Inoltre, “la sospensione delle lezioni in presenza ha impedito di svolgere le simulazioni d’esame, come avveniva negli anni scolastici precedenti, di recuperare le insufficienze nel secondo quadrimestre e di restare al passo con le lezioni”.
Il giovane ha, anche, lamentato di essere stato penalizzato anche da una modifica dei criteri di valutazione introdotta in quell’anno, tra cui l’aumento del peso attribuito ai crediti scolastici, che nel calcolo del punteggio finale erano passati dal 40% al 60%. “Non si può parlare di disparità di trattamento, perché non è irragionevole dare maggiore peso al credito formativo rispetto al punteggio dell’esame finale”.
Nel ricorso, la famiglia aveva incluso anche un’accusa particolarmente grave, per la quale avevano anche presentato denuncia: i docenti avrebbero falsificato i voti nei registri, influendo negativamente sulla media finale e sul credito scolastico dell’alunno. Ma non finisce qui. Ha contestato anche l’irregolarità della prova orale, “svolta in soli 30 minuti” anziché nei 60 previsti e con “poche domande che non hanno permesso alla commissione di valutarlo adeguatamente”.
Il Tar ha respinto ogni contestazione
Tutte le motivazioni sollevate dallo studente non hanno in alcun modo convinto il Tar del Lazio, che ha respinto ogni singola contestazione, facendo innanzitutto riferimento al fatto che le misure straordinarie adottate dal Ministero dell’Istruzione erano giustificate dall’eccezionalità della pandemia.
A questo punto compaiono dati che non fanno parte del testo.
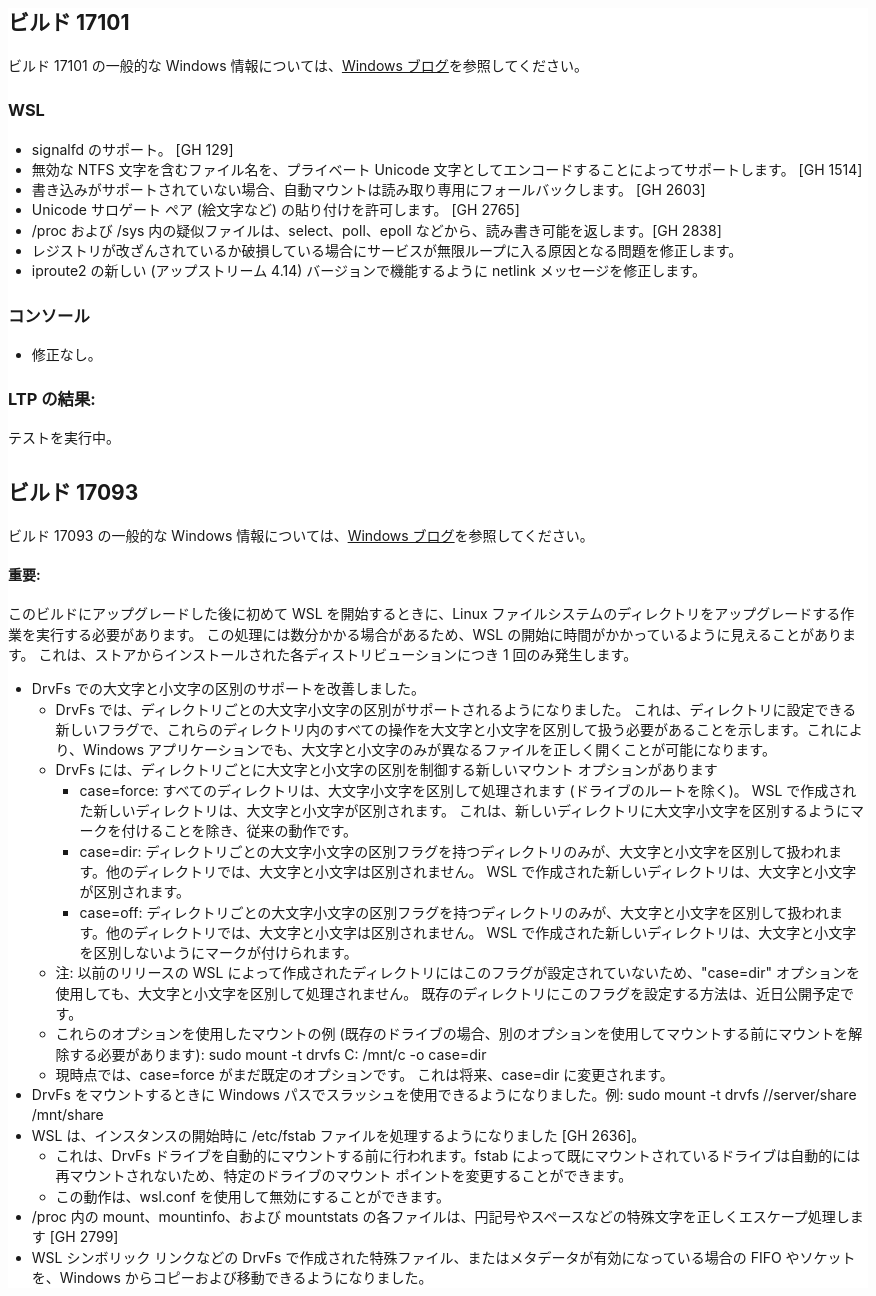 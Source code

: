 ## <a name="build-17101"></a>ビルド 17101
ビルド 17101 の一般的な Windows 情報については、[Windows ブログ](https://blogs.windows.com/windowsexperience/2018/02/14/announcing-windows-10-insider-preview-build-17101-fast-build-17604-skip-ahead/)を参照してください。

### <a name="wsl"></a>WSL
* signalfd のサポート。 [GH 129]
* 無効な NTFS 文字を含むファイル名を、プライベート Unicode 文字としてエンコードすることによってサポートします。 [GH 1514]
* 書き込みがサポートされていない場合、自動マウントは読み取り専用にフォールバックします。 [GH 2603]
* Unicode サロゲート ペア (絵文字など) の貼り付けを許可します。 [GH 2765]
* /proc および /sys 内の疑似ファイルは、select、poll、epoll などから、読み書き可能を返します。[GH 2838]
* レジストリが改ざんされているか破損している場合にサービスが無限ループに入る原因となる問題を修正します。
* iproute2 の新しい (アップストリーム 4.14) バージョンで機能するように netlink メッセージを修正します。

### <a name="console"></a>コンソール
* 修正なし。

### <a name="ltp-results"></a>LTP の結果:
テストを実行中。

## <a name="build-17093"></a>ビルド 17093
ビルド 17093 の一般的な Windows 情報については、[Windows ブログ](https://blogs.windows.com/windowsexperience/2018/02/07/announcing-windows-10-insider-preview-build-17093-pc/)を参照してください。

#### <a name="important"></a>重要:
このビルドにアップグレードした後に初めて WSL を開始するときに、Linux ファイルシステムのディレクトリをアップグレードする作業を実行する必要があります。 この処理には数分かかる場合があるため、WSL の開始に時間がかかっているように見えることがあります。 これは、ストアからインストールされた各ディストリビューションにつき 1 回のみ発生します。
* DrvFs での大文字と小文字の区別のサポートを改善しました。
    * DrvFs では、ディレクトリごとの大文字小文字の区別がサポートされるようになりました。 これは、ディレクトリに設定できる新しいフラグで、これらのディレクトリ内のすべての操作を大文字と小文字を区別して扱う必要があることを示します。これにより、Windows アプリケーションでも、大文字と小文字のみが異なるファイルを正しく開くことが可能になります。
    * DrvFs には、ディレクトリごとに大文字と小文字の区別を制御する新しいマウント オプションがあります
        * case=force: すべてのディレクトリは、大文字小文字を区別して処理されます (ドライブのルートを除く)。 WSL で作成された新しいディレクトリは、大文字と小文字が区別されます。 これは、新しいディレクトリに大文字小文字を区別するようにマークを付けることを除き、従来の動作です。
        * case=dir: ディレクトリごとの大文字小文字の区別フラグを持つディレクトリのみが、大文字と小文字を区別して扱われます。他のディレクトリでは、大文字と小文字は区別されません。 WSL で作成された新しいディレクトリは、大文字と小文字が区別されます。
        * case=off: ディレクトリごとの大文字小文字の区別フラグを持つディレクトリのみが、大文字と小文字を区別して扱われます。他のディレクトリでは、大文字と小文字は区別されません。 WSL で作成された新しいディレクトリは、大文字と小文字を区別しないようにマークが付けられます。
    * 注: 以前のリリースの WSL によって作成されたディレクトリにはこのフラグが設定されていないため、"case=dir" オプションを使用しても、大文字と小文字を区別して処理されません。 既存のディレクトリにこのフラグを設定する方法は、近日公開予定です。
    * これらのオプションを使用したマウントの例 (既存のドライブの場合、別のオプションを使用してマウントする前にマウントを解除する必要があります): sudo mount -t drvfs C: /mnt/c -o case=dir
    * 現時点では、case=force がまだ既定のオプションです。 これは将来、case=dir に変更されます。
* DrvFs をマウントするときに Windows パスでスラッシュを使用できるようになりました。例: sudo mount -t drvfs //server/share /mnt/share
* WSL は、インスタンスの開始時に /etc/fstab ファイルを処理するようになりました [GH 2636]。
    * これは、DrvFs ドライブを自動的にマウントする前に行われます。fstab によって既にマウントされているドライブは自動的には再マウントされないため、特定のドライブのマウント ポイントを変更することができます。
    * この動作は、wsl.conf を使用して無効にすることができます。
* /proc 内の mount、mountinfo、および mountstats の各ファイルは、円記号やスペースなどの特殊文字を正しくエスケープ処理します [GH 2799]
* WSL シンボリック リンクなどの DrvFs で作成された特殊ファイル、またはメタデータが有効になっている場合の FIFO やソケットを、Windows からコピーおよび移動できるようになりました。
Quanto al sistema di calcolo dei punteggi, i magistrati hanno infatti ritenuto che in realtà garantiva una valutazione più ampia e accurata, poiché teneva maggiormente conto del percorso complessivo degli studenti, anziché basarsi principalmente sulla prestazione d’esame.
Per quanto riguarda le critiche alla didattica a distanza, il tribunale ha respinto le argomentazioni al mittente, bollandole come “troppo generiche e non supportate da prove specifiche” che dimostrassero un collegamento diretto tra le presunte difficoltà tecnologiche e il calo nel rendimento. La denuncia riguardante i voti falsi si è rivelata priva di fondamento.
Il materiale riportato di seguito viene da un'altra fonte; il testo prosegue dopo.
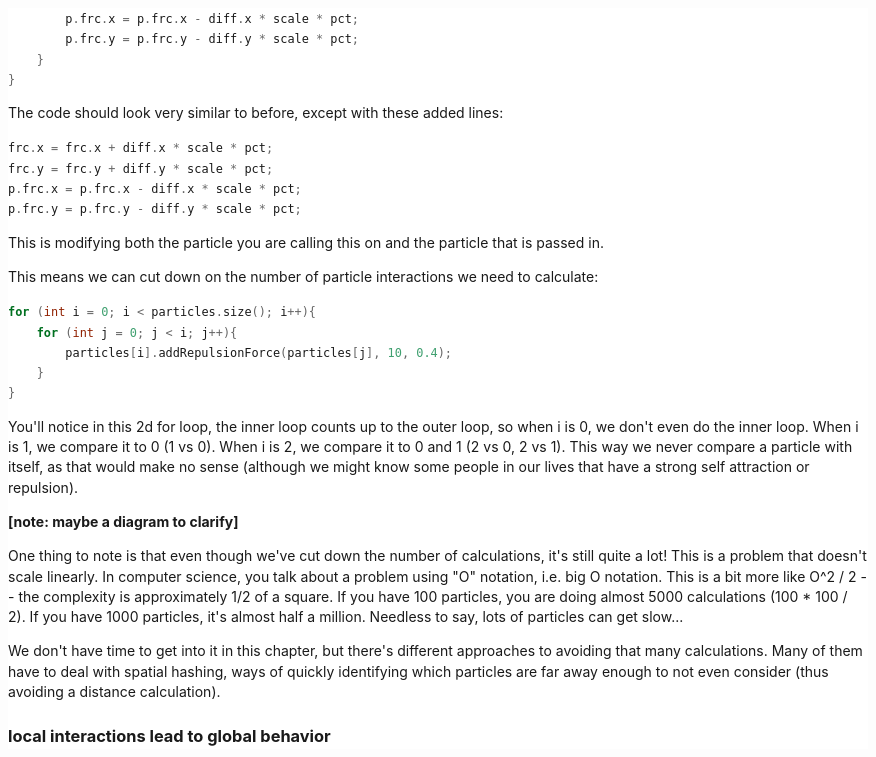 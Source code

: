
 ```cpp
        p.frc.x = p.frc.x - diff.x * scale * pct;
        p.frc.y = p.frc.y - diff.y * scale * pct;
    }
}
```

The code should look very similar to before, except with these added lines: 

```cpp
frc.x = frc.x + diff.x * scale * pct;
frc.y = frc.y + diff.y * scale * pct;
p.frc.x = p.frc.x - diff.x * scale * pct;
p.frc.y = p.frc.y - diff.y * scale * pct;

```
This is modifying both the particle you are calling this on and the particle that is passed in.  

This means we can cut down on the number of particle interactions we need to calculate: 


```cpp
for (int i = 0; i < particles.size(); i++){
    for (int j = 0; j < i; j++){
        particles[i].addRepulsionForce(particles[j], 10, 0.4);
    }
}
```

You'll notice in this 2d for loop, the inner loop counts up to the outer loop, so when i is 0, we don't even do the inner loop.  When i is 1, we compare it to 0 (1 vs 0).  When i is 2, we compare it to 0 and 1 (2 vs 0, 2 vs 1).  This way we never compare a particle with itself, as that would make no sense (although we might know some people in our lives that have a strong self attraction or repulsion).

**[note: maybe a diagram to clarify]**

One thing to note is that even though we've cut down the number of calculations, it's still quite a lot!  This is a problem that doesn't scale linearly.  In computer science, you talk about a problem using "O" notation, i.e. big O notation.  This is a bit more like O^2 / 2 -- the complexity is approximately 1/2 of a square.  If you have 100 particles, you are doing almost 5000 calculations (100 * 100 / 2).  If you have 1000 particles, it's almost half a million.  Needless to say, lots of particles can get slow...

We don't have time to get into it in this chapter, but there's different approaches to avoiding that many calculations.  Many of them have to deal with spatial hashing, ways of quickly identifying which particles are far away enough to not even consider (thus avoiding a distance calculation).

### local interactions lead to global behavior
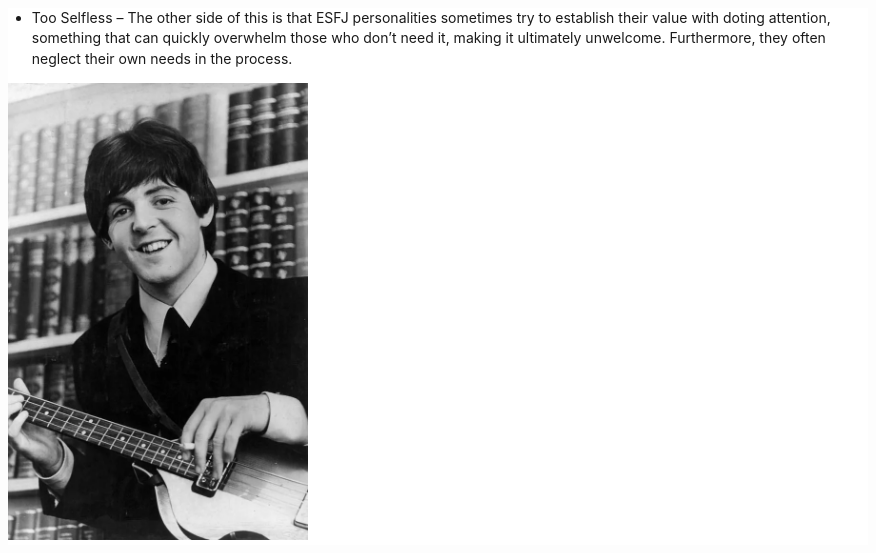 - Too Selfless – The other side of this is that ESFJ personalities sometimes try to establish their value with doting attention, something that can quickly overwhelm those who don’t need it, making it ultimately unwelcome. Furthermore, they often neglect their own needs in the process.

<img src="image-25.png" alt="drawing" width="300"/>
Per il tribunale, l’accusa si basava unicamente sulla testimonianza della madre dello studente, giudicata insufficiente per dimostrare concrete irregolarità. Quanto invece al colloquio d’esame, il Tar ha precisato che la durata di 60 minuti non era vincolante, ma “indicativa”, e che eventuali “risposte palesemente errate o silenzi prolungati”, riportati dagli stessi commissari, avevano giustificato la valutazione negativa.